YOUR TASK: Print the data below exactly, but only the lines from the one containing "original initializer does" down to the one containing "three threads in", inclusive.

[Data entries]
__________
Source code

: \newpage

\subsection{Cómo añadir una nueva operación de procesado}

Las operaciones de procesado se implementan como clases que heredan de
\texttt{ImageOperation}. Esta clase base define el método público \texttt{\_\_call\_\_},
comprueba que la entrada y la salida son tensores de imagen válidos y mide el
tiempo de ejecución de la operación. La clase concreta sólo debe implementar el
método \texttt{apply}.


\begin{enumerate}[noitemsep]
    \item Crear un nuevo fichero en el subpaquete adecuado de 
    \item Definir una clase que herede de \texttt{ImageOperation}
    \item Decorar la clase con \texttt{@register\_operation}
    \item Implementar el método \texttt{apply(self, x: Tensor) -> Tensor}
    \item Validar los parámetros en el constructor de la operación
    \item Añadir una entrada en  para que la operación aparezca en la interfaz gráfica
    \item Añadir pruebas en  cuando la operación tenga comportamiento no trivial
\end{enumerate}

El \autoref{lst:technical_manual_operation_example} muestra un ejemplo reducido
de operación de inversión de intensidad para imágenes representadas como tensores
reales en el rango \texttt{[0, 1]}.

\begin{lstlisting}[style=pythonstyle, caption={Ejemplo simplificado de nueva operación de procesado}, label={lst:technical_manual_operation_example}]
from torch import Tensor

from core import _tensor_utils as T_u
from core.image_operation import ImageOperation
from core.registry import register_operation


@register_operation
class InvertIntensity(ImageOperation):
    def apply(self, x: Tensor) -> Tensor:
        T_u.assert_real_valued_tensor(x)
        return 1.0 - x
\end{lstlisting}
__________
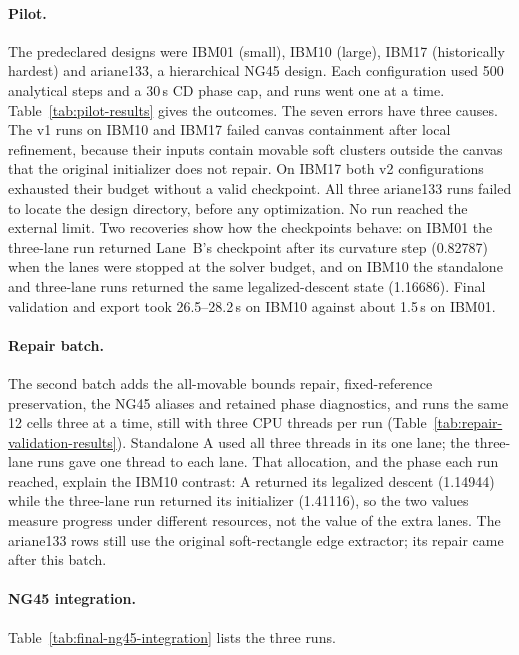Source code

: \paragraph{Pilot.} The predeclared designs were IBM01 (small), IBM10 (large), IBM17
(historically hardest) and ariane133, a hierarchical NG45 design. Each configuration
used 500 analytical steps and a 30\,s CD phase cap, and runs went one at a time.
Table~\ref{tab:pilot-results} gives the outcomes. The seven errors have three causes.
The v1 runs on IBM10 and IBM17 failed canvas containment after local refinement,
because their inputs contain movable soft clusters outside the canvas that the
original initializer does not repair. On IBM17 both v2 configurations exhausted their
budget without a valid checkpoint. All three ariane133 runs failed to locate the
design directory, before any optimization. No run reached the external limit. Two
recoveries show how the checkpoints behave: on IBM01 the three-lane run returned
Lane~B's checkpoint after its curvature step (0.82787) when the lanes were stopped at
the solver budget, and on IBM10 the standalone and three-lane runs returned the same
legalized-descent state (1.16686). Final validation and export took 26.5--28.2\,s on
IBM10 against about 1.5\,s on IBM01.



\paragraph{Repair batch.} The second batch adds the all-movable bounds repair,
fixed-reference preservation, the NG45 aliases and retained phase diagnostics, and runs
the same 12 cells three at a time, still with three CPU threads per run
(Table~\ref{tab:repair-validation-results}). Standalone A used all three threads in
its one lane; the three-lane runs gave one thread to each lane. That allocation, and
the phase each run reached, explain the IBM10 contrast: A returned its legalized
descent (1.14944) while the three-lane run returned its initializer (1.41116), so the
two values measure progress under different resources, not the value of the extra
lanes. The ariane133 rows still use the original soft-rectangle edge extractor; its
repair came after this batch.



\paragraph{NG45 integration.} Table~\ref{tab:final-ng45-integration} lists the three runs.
__________
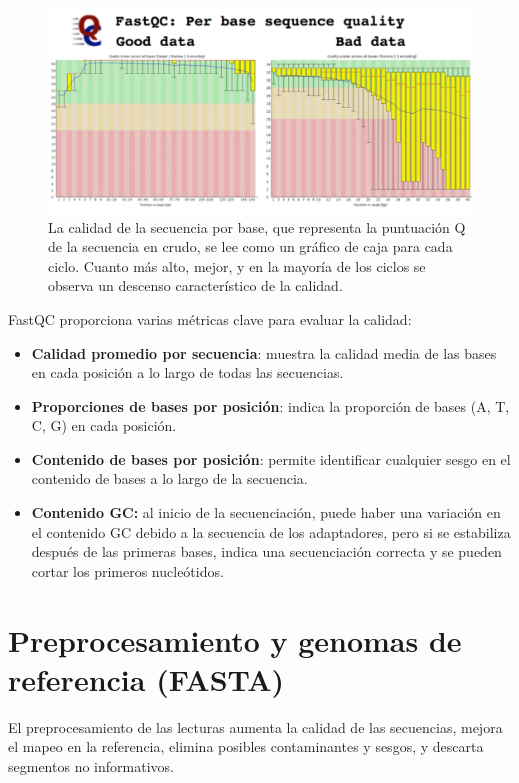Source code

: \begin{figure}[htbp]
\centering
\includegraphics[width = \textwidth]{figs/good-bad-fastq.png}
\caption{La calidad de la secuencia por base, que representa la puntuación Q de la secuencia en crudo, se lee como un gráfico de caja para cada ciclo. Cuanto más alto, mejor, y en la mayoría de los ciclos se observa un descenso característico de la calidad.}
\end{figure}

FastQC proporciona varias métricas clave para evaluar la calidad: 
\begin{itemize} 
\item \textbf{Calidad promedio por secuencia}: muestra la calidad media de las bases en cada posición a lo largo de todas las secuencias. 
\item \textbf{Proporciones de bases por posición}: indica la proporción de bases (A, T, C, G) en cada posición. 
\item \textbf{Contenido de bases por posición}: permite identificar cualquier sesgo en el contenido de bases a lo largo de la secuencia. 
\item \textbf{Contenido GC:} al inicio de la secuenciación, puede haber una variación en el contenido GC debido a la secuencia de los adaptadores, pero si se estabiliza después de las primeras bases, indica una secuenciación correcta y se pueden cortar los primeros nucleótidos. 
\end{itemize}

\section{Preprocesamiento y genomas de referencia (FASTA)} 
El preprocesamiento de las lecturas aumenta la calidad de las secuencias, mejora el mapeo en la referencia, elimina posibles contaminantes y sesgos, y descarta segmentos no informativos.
__________
RESULT FOR THIS EXERCISE:
original initializer does not repair. On IBM17 both v2 configurations exhausted their
budget without a valid checkpoint. All three ariane133 runs failed to locate the
design directory, before any optimization. No run reached the external limit. Two
recoveries show how the checkpoints behave: on IBM01 the three-lane run returned
Lane~B's checkpoint after its curvature step (0.82787) when the lanes were stopped at
the solver budget, and on IBM10 the standalone and three-lane runs returned the same
legalized-descent state (1.16686). Final validation and export took 26.5--28.2\,s on
IBM10 against about 1.5\,s on IBM01.



\paragraph{Repair batch.} The second batch adds the all-movable bounds repair,
fixed-reference preservation, the NG45 aliases and retained phase diagnostics, and runs
the same 12 cells three at a time, still with three CPU threads per run
(Table~\ref{tab:repair-validation-results}). Standalone A used all three threads in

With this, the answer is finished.